Senior officials at the Federal Aviation Administration (FAA) reportedly did not review crucial safety assessments of Boeing’s 737 MAX flight-control systems prior to the fatal crashes that occurred in October and March, The Wall Street Journal reported Tuesday.
The internal review that yielded this finding also suggested that, during the MAX certification process, Boeing didn’t label the aircraft’s new stall-prevention feature as a system that could cause disastrous events if it malfunctioned. In failing to flag the feature, officials eliminated the need for more careful evaluation of the system.
Boeing CEO Dennis Muilenburg recently told the media that faulty data from a single sensor system was the likely culprit behind the two fatal crashes involving the company’s 737 MAX 8 jets. The Maneuvering Characteristics Augmentation System, or MCAS, pointed the nose of the two jets sharply downward based on faulty data from the sensor.
Sources told the Journal that the FAA’s investigation didn’t find evidence that Boeing officials deliberately provided incorrect data to the FAA, but it’s not known what safety information Boeing provided to the agency before the MAX was approved.

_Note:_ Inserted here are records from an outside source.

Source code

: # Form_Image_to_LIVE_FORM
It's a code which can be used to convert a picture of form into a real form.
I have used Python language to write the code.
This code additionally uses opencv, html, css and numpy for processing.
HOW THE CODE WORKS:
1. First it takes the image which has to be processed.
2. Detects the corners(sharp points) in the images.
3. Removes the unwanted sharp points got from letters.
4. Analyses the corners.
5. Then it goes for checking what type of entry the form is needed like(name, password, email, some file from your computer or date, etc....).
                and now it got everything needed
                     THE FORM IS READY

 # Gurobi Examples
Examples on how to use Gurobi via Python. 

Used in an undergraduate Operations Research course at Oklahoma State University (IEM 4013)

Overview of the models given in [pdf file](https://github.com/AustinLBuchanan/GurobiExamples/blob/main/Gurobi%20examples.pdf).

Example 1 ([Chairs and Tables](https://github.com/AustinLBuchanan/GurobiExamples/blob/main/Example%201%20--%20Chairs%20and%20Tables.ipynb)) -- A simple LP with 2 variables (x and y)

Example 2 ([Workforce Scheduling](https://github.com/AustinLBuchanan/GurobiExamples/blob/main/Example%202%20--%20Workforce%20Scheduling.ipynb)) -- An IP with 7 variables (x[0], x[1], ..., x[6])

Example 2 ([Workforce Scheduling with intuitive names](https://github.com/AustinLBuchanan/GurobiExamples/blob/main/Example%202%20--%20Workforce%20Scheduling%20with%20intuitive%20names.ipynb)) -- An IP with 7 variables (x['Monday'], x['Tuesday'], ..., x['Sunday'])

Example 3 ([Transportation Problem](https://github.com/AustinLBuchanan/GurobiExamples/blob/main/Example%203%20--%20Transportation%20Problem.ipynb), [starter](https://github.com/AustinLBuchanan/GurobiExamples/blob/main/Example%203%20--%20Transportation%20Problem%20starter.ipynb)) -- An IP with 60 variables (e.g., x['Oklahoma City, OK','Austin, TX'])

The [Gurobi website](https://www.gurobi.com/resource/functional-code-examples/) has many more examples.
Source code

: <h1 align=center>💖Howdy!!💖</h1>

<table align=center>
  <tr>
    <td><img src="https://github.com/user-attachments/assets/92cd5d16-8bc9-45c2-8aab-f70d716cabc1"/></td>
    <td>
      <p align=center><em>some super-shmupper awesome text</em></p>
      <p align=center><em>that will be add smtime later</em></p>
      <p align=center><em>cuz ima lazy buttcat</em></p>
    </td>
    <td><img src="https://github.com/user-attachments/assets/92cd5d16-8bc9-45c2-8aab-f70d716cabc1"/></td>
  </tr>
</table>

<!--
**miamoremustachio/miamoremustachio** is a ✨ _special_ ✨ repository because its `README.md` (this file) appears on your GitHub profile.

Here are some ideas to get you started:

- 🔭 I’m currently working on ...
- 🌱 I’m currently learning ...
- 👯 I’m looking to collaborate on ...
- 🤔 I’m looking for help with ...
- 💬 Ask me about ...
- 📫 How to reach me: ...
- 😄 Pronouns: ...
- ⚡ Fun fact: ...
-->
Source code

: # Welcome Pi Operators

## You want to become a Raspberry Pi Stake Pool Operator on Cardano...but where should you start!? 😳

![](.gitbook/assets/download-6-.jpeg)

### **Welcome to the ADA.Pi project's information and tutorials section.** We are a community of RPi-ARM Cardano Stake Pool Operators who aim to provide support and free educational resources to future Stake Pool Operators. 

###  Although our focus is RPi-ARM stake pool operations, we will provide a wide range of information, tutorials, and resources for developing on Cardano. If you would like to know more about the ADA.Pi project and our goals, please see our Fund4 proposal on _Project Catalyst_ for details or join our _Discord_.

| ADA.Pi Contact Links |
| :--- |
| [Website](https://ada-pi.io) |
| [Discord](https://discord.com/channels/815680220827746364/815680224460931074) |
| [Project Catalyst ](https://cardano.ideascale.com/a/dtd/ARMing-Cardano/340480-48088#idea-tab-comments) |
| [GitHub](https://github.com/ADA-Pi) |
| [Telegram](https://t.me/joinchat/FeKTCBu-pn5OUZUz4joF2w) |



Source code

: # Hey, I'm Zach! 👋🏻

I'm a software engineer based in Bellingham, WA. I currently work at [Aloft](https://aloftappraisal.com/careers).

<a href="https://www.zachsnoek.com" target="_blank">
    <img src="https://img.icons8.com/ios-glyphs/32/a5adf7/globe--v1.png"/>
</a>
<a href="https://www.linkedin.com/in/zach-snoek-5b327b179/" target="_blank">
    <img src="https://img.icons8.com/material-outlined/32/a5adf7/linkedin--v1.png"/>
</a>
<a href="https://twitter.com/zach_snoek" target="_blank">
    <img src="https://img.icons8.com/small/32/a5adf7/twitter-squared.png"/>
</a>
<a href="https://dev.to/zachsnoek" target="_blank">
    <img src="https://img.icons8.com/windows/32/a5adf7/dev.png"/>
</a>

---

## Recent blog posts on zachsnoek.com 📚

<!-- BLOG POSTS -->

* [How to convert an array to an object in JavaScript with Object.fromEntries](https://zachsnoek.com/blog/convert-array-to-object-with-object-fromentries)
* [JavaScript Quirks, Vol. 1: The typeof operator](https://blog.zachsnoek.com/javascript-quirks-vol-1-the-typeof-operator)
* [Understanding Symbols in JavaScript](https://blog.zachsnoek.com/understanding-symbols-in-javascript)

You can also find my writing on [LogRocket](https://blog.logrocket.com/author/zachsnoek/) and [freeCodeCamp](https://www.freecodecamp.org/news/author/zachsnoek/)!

Boeing 737s remain grounded
All Boeing 737 MAX aircraft have been grounded since March -- the same month the company announced it would upgrade the jet’s software and provide training to pilots on the new upgrades.
Boeing says it intends to submit a fix to the FAA soon, but in early April, the company pushed the timeline for the submission of the software patch to “ensure we take the time to get it right.”
"The FAA expects to receive Boeing's final package of its software enhancement over the coming weeks for FAA approval," the agency said in a statement. "Time is needed for additional work by Boeing as the result of an ongoing review of the 737 MAX Flight Control System to ensure that Boeing has identified and appropriately addressed all pertinent issues."